Post by Deleted on May 17, 2015 0:03:46 GMT 8
Lauren McNamara (AKA "Zinnia Jones") has always been spot on when discussing gender-related issues. She's highly intelligent and eloquent, and I absolutely love her video blogs. I'm following her on Tumblr and thought I would send her a question on the matter of defensiveness and cis hate:
I see this recurring hostile attitude towards cis people by trans people, and it saddens me.
I understand why, and it's justified, but it takes two to tango. We be the better person. Their
ignorance doesn't make them bad people, and ignorance can be remedied. Not always, of
course, but nothing will change if we don't try. Of course, we shouldn't *have* to educate
people, but I think it's imperative that we try. Getting defensive when being misgendered
is just juvenile and unproductive. Thoughts?
This was her incredible response:
I think a lot of the difference in attitudes here comes from an inherent disparity in contact.

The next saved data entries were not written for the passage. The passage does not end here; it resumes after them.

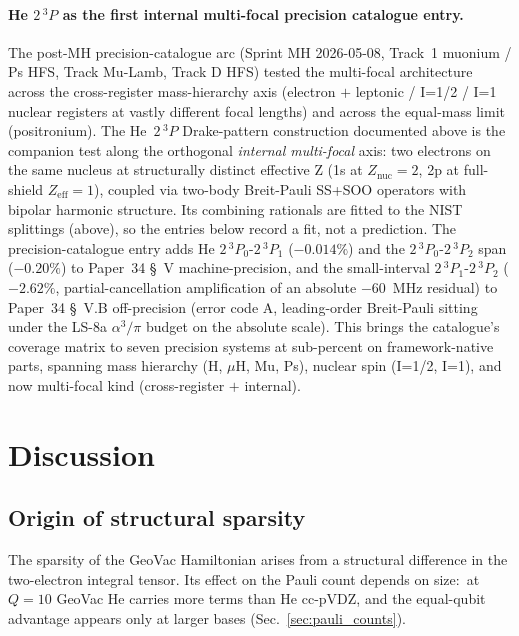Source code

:\documentclass[aps,pra,twocolumn,superscriptaddress,longbibliography]{revtex4-2}
\begin{document}
\paragraph{He $2\,^3\!P$ as the first internal multi-focal precision
catalogue entry.}
The post-MH precision-catalogue arc (Sprint MH 2026-05-08, Track~1
muonium / Ps HFS, Track Mu-Lamb, Track D HFS) tested the multi-focal
architecture across the cross-register mass-hierarchy axis (electron
$+$ leptonic / I=1/2 / I=1 nuclear registers at vastly different
focal lengths) and across the equal-mass limit (positronium).  The
He~$2\,^3\!P$ Drake-pattern construction documented above is the
companion test along the orthogonal \emph{internal multi-focal} axis:
two electrons on the same nucleus at structurally distinct effective Z
(1s at $Z_\text{nuc}=2$, 2p at full-shield $Z_\text{eff}=1$), coupled
via two-body Breit-Pauli SS+SOO operators with bipolar harmonic
structure.  Its combining rationals are fitted to the NIST splittings
(above), so the entries below record a fit, not a prediction.  The
precision-catalogue entry adds He
$2\,^3\!P_0$-$2\,^3\!P_1$ ($-0.014\%$) and the $2\,^3\!P_0$-$2\,^3\!P_2$
span ($-0.20\%$) to Paper~34 \S~V machine-precision, and the
small-interval $2\,^3\!P_1$-$2\,^3\!P_2$ ($-2.62\%$, partial-cancellation
amplification of an absolute $-60$~MHz residual) to Paper~34 \S~V.B
off-precision (error code A, leading-order Breit-Pauli sitting under
the LS-8a $\alpha^3/\pi$ budget on the absolute scale).  This brings
the catalogue's coverage matrix to seven precision systems at sub-percent
on framework-native parts, spanning mass hierarchy (H, $\mu$H, Mu, Ps),
nuclear spin (I=1/2, I=1), and now multi-focal kind (cross-register
$+$ internal).

\section{Discussion}
\label{sec:discussion}

\subsection{Origin of structural sparsity}
\label{sec:origin}

The sparsity of the GeoVac Hamiltonian arises from a structural
difference in the two-electron integral tensor.  Its effect on the Pauli
count depends on size:\ at $Q = 10$ GeoVac He carries more terms than
He cc-pVDZ, and the equal-qubit advantage appears only at larger bases
(Sec.~\ref{sec:pauli_counts}).
\end{document}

A given cis person might unintentionally misgender a trans person one day, but then that
might just be the only time they end up doing that over a span of months. That trans person,
though, is encountering cis people constantly, and it’s entirely within the range of experience
that they might have been misgendered half a dozen times that day.
To each individual cis person, from their perspective, it’s a drop in a bucket. To us, it adds up
to a flood - but they don’t see that. They don’t know what the big deal is, because to them, it’s
just one tiny forgotten moment. To us, it can be a constant reminder - particularly given that
many people misgender us intentionally, which unavoidably associates this with the general
hostility we face.
It’s not the same for all of us. For me, getting unintentionally misgendered is about a once-a-
year thing, like it might be for a cis person misgendering one of us. If the experience was always
as rare on our end as it is on cis people’s, this might not be quite as forceful a point of contention
as it usually is. Sadly, this isn’t so.
And consider the inverse: if a substantial fraction of cis people were regularly being misgendered,
daily and frequently, I’d expect them to be just as emphatic about the importance of this - regardless
of how many people found that to be “unproductive” of them. And they’d have every right to insist
on this point. Some things are worth getting defensive about.